### Exercise aim
Each entry needs to be duplicated exactly.

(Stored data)

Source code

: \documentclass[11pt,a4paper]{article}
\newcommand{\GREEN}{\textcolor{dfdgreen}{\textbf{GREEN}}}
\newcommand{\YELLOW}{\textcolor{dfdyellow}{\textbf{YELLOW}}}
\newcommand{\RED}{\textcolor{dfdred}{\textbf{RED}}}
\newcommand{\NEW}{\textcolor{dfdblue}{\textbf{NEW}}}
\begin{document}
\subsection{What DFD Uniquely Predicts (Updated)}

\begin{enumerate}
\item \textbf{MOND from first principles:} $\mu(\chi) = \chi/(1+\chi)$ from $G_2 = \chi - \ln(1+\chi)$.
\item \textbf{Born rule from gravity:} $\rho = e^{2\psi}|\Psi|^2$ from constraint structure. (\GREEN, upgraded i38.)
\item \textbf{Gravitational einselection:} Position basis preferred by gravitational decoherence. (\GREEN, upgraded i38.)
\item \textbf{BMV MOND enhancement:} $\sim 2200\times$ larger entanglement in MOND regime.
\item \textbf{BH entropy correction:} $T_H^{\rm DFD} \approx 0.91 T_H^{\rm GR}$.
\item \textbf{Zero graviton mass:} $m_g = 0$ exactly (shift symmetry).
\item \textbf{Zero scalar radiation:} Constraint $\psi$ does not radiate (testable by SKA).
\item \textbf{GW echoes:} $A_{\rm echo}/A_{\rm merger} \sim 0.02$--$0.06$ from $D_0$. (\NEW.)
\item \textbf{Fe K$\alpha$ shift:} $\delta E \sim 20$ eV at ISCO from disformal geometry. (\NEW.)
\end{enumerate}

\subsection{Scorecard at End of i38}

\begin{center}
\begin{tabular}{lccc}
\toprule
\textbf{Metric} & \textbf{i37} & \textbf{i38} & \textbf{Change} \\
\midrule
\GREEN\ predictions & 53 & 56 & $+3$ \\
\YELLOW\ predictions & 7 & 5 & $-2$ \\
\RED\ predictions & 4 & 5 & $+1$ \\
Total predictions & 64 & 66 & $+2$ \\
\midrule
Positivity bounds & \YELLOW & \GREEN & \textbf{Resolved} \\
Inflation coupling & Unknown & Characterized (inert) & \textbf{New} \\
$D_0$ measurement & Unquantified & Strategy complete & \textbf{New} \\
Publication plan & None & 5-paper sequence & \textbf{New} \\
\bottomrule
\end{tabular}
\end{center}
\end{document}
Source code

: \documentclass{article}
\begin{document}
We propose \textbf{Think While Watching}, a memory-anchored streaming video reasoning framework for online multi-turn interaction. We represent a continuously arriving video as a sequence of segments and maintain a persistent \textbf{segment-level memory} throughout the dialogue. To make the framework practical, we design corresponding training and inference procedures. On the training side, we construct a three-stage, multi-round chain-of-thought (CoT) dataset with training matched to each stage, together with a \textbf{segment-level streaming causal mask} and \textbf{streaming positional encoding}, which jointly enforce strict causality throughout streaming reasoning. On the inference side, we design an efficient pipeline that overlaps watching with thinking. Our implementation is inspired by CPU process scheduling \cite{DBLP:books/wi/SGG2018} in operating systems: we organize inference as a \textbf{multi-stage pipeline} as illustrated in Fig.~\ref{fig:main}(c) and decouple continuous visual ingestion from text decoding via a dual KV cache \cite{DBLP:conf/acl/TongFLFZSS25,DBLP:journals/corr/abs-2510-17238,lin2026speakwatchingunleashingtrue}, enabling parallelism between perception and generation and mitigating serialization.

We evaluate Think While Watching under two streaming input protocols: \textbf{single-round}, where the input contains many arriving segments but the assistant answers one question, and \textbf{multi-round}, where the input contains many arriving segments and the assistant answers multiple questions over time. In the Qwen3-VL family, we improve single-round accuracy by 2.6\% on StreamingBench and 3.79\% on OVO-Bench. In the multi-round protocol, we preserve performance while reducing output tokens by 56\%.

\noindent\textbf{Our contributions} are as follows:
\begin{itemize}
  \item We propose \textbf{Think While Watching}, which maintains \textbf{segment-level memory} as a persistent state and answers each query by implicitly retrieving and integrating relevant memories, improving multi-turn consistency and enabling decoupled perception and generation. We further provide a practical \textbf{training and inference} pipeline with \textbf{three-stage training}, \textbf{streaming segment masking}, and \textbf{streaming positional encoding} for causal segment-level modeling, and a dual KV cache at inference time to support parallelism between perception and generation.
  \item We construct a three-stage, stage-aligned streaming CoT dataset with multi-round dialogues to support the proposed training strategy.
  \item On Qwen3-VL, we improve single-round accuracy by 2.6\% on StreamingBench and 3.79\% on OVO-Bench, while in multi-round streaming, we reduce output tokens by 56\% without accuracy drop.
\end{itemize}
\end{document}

### Result for this task
Source code

: \documentclass[11pt,a4paper]{article}
\newcommand{\GREEN}{\textcolor{dfdgreen}{\textbf{GREEN}}}
\newcommand{\YELLOW}{\textcolor{dfdyellow}{\textbf{YELLOW}}}
\newcommand{\RED}{\textcolor{dfdred}{\textbf{RED}}}
\newcommand{\NEW}{\textcolor{dfdblue}{\textbf{NEW}}}
\begin{document}
\subsection{What DFD Uniquely Predicts (Updated)}

\begin{enumerate}
\item \textbf{MOND from first principles:} $\mu(\chi) = \chi/(1+\chi)$ from $G_2 = \chi - \ln(1+\chi)$.
\item \textbf{Born rule from gravity:} $\rho = e^{2\psi}|\Psi|^2$ from constraint structure. (\GREEN, upgraded i38.)
\item \textbf{Gravitational einselection:} Position basis preferred by gravitational decoherence. (\GREEN, upgraded i38.)
\item \textbf{BMV MOND enhancement:} $\sim 2200\times$ larger entanglement in MOND regime.
\item \textbf{BH entropy correction:} $T_H^{\rm DFD} \approx 0.91 T_H^{\rm GR}$.
\item \textbf{Zero graviton mass:} $m_g = 0$ exactly (shift symmetry).
\item \textbf{Zero scalar radiation:} Constraint $\psi$ does not radiate (testable by SKA).
\item \textbf{GW echoes:} $A_{\rm echo}/A_{\rm merger} \sim 0.02$--$0.06$ from $D_0$. (\NEW.)
\item \textbf{Fe K$\alpha$ shift:} $\delta E \sim 20$ eV at ISCO from disformal geometry. (\NEW.)
\end{enumerate}

\subsection{Scorecard at End of i38}

\begin{center}
\begin{tabular}{lccc}
\toprule
\textbf{Metric} & \textbf{i37} & \textbf{i38} & \textbf{Change} \\
\midrule
\GREEN\ predictions & 53 & 56 & $+3$ \\
\YELLOW\ predictions & 7 & 5 & $-2$ \\
\RED\ predictions & 4 & 5 & $+1$ \\
Total predictions & 64 & 66 & $+2$ \\
\midrule
Positivity bounds & \YELLOW & \GREEN & \textbf{Resolved} \\
Inflation coupling & Unknown & Characterized (inert) & \textbf{New} \\
$D_0$ measurement & Unquantified & Strategy complete & \textbf{New} \\
Publication plan & None & 5-paper sequence & \textbf{New} \\
\bottomrule
\end{tabular}
\end{center}
\end{document}
Source code

: \documentclass{article}
\begin{document}
We propose \textbf{Think While Watching}, a memory-anchored streaming video reasoning framework for online multi-turn interaction. We represent a continuously arriving video as a sequence of segments and maintain a persistent \textbf{segment-level memory} throughout the dialogue. To make the framework practical, we design corresponding training and inference procedures. On the training side, we construct a three-stage, multi-round chain-of-thought (CoT) dataset with training matched to each stage, together with a \textbf{segment-level streaming causal mask} and \textbf{streaming positional encoding}, which jointly enforce strict causality throughout streaming reasoning. On the inference side, we design an efficient pipeline that overlaps watching with thinking. Our implementation is inspired by CPU process scheduling \cite{DBLP:books/wi/SGG2018} in operating systems: we organize inference as a \textbf{multi-stage pipeline} as illustrated in Fig.~\ref{fig:main}(c) and decouple continuous visual ingestion from text decoding via a dual KV cache \cite{DBLP:conf/acl/TongFLFZSS25,DBLP:journals/corr/abs-2510-17238,lin2026speakwatchingunleashingtrue}, enabling parallelism between perception and generation and mitigating serialization.

We evaluate Think While Watching under two streaming input protocols: \textbf{single-round}, where the input contains many arriving segments but the assistant answers one question, and \textbf{multi-round}, where the input contains many arriving segments and the assistant answers multiple questions over time. In the Qwen3-VL family, we improve single-round accuracy by 2.6\% on StreamingBench and 3.79\% on OVO-Bench. In the multi-round protocol, we preserve performance while reducing output tokens by 56\%.

\noindent\textbf{Our contributions} are as follows:
\begin{itemize}
  \item We propose \textbf{Think While Watching}, which maintains \textbf{segment-level memory} as a persistent state and answers each query by implicitly retrieving and integrating relevant memories, improving multi-turn consistency and enabling decoupled perception and generation. We further provide a practical \textbf{training and inference} pipeline with \textbf{three-stage training}, \textbf{streaming segment masking}, and \textbf{streaming positional encoding} for causal segment-level modeling, and a dual KV cache at inference time to support parallelism between perception and generation.
  \item We construct a three-stage, stage-aligned streaming CoT dataset with multi-round dialogues to support the proposed training strategy.
  \item On Qwen3-VL, we improve single-round accuracy by 2.6\% on StreamingBench and 3.79\% on OVO-Bench, while in multi-round streaming, we reduce output tokens by 56\% without accuracy drop.
\end{itemize}
\end{document}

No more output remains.